## Prompt:
Using the string "zatim" as the key, pull each matching line out of the records below.
Material for the task section start
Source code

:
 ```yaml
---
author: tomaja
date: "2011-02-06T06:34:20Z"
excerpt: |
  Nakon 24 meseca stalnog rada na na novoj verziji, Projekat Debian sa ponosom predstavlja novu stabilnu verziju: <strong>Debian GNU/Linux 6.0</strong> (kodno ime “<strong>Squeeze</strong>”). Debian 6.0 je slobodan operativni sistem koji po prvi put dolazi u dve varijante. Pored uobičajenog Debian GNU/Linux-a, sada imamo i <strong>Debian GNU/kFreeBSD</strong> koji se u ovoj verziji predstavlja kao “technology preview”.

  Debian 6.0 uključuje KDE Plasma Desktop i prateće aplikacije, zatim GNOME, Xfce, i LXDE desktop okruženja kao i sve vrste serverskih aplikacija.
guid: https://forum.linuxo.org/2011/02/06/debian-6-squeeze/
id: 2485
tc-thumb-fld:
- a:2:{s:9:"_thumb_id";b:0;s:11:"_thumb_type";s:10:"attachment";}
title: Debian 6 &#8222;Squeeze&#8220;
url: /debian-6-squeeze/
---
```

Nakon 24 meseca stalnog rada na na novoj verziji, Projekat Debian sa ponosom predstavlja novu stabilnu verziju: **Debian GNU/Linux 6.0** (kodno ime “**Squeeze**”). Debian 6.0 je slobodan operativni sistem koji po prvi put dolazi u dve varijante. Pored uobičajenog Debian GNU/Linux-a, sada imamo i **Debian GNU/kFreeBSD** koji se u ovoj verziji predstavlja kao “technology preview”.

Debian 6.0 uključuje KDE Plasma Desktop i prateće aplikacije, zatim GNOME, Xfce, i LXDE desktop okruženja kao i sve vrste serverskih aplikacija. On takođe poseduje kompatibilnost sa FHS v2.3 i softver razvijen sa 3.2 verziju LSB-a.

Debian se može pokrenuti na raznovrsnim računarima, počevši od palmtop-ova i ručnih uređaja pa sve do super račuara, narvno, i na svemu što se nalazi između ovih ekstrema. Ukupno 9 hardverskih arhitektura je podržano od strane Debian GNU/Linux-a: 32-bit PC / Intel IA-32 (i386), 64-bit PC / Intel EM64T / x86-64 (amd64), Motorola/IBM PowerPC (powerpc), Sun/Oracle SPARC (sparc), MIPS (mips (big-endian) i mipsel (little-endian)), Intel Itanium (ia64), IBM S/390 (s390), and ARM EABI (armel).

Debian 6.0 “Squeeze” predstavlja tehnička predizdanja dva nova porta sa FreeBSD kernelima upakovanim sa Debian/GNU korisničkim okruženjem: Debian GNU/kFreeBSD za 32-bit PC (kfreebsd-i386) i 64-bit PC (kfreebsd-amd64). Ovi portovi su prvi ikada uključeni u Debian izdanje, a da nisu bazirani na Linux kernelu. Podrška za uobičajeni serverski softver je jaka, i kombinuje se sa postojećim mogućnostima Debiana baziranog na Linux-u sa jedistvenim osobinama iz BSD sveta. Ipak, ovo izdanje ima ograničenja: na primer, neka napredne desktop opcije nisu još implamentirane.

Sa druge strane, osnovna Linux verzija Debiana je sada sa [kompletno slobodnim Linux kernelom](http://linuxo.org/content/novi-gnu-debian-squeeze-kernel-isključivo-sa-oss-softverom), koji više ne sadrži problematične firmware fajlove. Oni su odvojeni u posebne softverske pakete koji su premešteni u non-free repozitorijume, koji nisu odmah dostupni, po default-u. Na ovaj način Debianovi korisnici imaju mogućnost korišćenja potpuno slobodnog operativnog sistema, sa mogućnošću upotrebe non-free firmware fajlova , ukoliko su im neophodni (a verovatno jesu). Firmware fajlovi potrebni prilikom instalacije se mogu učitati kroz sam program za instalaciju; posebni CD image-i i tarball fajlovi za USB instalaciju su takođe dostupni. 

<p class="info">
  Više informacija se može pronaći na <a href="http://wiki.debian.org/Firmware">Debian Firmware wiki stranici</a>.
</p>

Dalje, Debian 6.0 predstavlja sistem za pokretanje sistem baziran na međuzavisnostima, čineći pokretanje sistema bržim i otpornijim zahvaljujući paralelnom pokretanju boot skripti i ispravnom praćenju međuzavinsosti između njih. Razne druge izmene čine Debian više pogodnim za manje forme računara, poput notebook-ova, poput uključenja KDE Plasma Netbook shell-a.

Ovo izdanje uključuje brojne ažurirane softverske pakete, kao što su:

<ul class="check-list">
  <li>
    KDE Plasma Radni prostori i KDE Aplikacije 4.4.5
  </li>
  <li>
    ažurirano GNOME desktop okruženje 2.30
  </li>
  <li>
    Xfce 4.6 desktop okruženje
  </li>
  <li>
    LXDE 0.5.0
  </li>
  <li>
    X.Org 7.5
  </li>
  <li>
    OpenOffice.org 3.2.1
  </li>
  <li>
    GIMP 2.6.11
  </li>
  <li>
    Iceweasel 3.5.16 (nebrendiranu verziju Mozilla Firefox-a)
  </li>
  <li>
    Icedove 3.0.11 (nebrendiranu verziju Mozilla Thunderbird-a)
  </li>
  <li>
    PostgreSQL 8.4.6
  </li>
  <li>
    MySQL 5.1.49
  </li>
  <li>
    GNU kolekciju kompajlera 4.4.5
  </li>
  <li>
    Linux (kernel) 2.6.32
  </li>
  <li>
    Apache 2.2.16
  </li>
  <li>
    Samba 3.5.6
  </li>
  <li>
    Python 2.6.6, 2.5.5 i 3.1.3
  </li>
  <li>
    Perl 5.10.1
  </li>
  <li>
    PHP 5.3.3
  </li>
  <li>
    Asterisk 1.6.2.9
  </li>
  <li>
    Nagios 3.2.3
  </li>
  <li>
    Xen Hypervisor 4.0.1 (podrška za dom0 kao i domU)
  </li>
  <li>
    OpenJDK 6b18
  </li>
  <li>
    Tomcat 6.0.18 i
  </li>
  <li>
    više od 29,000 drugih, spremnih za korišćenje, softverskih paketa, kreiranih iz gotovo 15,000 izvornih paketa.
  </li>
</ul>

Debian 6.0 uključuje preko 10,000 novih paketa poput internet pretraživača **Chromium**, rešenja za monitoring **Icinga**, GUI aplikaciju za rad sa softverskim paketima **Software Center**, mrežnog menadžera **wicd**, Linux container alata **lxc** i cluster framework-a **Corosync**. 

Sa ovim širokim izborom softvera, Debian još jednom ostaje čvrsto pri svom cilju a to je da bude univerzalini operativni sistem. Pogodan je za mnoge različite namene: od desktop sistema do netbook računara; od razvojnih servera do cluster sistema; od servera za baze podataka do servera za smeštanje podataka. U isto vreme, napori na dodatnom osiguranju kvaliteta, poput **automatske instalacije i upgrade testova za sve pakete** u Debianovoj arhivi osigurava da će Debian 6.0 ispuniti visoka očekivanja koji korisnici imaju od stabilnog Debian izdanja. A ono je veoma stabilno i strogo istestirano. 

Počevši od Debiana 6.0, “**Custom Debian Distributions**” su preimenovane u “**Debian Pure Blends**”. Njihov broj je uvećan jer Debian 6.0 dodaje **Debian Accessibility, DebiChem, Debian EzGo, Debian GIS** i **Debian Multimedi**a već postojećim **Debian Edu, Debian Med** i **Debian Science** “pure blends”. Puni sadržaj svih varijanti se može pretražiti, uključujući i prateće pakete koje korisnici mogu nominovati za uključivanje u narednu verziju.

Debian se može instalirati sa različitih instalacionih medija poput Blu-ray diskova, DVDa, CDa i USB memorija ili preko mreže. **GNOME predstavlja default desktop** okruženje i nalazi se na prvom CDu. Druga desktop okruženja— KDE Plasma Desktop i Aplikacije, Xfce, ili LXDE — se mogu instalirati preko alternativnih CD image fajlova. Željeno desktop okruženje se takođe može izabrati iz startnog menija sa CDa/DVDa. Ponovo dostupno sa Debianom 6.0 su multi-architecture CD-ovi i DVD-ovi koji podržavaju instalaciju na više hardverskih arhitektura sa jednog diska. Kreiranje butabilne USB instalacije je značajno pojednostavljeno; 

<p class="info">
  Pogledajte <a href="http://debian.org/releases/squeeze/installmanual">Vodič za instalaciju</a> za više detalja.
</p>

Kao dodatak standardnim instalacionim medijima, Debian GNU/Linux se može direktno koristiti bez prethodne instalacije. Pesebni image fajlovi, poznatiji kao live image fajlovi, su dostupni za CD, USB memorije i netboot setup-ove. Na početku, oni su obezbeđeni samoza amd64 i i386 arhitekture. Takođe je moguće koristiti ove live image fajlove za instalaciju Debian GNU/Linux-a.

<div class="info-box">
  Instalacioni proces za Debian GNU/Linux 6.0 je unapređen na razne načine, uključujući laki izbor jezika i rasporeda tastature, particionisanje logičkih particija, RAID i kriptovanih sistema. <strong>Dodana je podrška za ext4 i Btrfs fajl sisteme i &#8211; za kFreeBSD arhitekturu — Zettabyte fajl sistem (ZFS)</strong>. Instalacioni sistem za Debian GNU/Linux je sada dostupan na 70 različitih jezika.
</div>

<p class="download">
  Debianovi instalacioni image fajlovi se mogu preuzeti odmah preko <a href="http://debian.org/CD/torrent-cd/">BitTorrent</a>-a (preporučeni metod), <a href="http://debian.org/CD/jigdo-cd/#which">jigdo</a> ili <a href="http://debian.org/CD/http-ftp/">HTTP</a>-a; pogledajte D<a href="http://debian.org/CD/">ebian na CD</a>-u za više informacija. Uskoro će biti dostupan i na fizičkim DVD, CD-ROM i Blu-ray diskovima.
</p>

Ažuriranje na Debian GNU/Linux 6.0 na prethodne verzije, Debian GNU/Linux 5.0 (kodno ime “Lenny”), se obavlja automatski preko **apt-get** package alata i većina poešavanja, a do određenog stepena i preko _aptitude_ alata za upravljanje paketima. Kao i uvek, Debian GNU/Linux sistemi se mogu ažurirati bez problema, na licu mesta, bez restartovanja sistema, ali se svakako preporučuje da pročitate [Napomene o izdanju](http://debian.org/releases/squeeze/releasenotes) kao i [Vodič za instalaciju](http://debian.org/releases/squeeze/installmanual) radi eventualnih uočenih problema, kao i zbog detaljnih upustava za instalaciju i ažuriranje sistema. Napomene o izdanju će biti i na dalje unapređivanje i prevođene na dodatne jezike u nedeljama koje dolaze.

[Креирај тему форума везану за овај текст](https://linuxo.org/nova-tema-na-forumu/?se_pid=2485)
Material for the task section end
## Written reply:
  Debian 6.0 uključuje KDE Plasma Desktop i prateće aplikacije, zatim GNOME, Xfce, i LXDE desktop okruženja kao i sve vrste serverskih aplikacija.
Debian 6.0 uključuje KDE Plasma Desktop i prateće aplikacije, zatim GNOME, Xfce, i LXDE desktop okruženja kao i sve vrste serverskih aplikacija. On takođe poseduje kompatibilnost sa FHS v2.3 i softver razvijen sa 3.2 verziju LSB-a.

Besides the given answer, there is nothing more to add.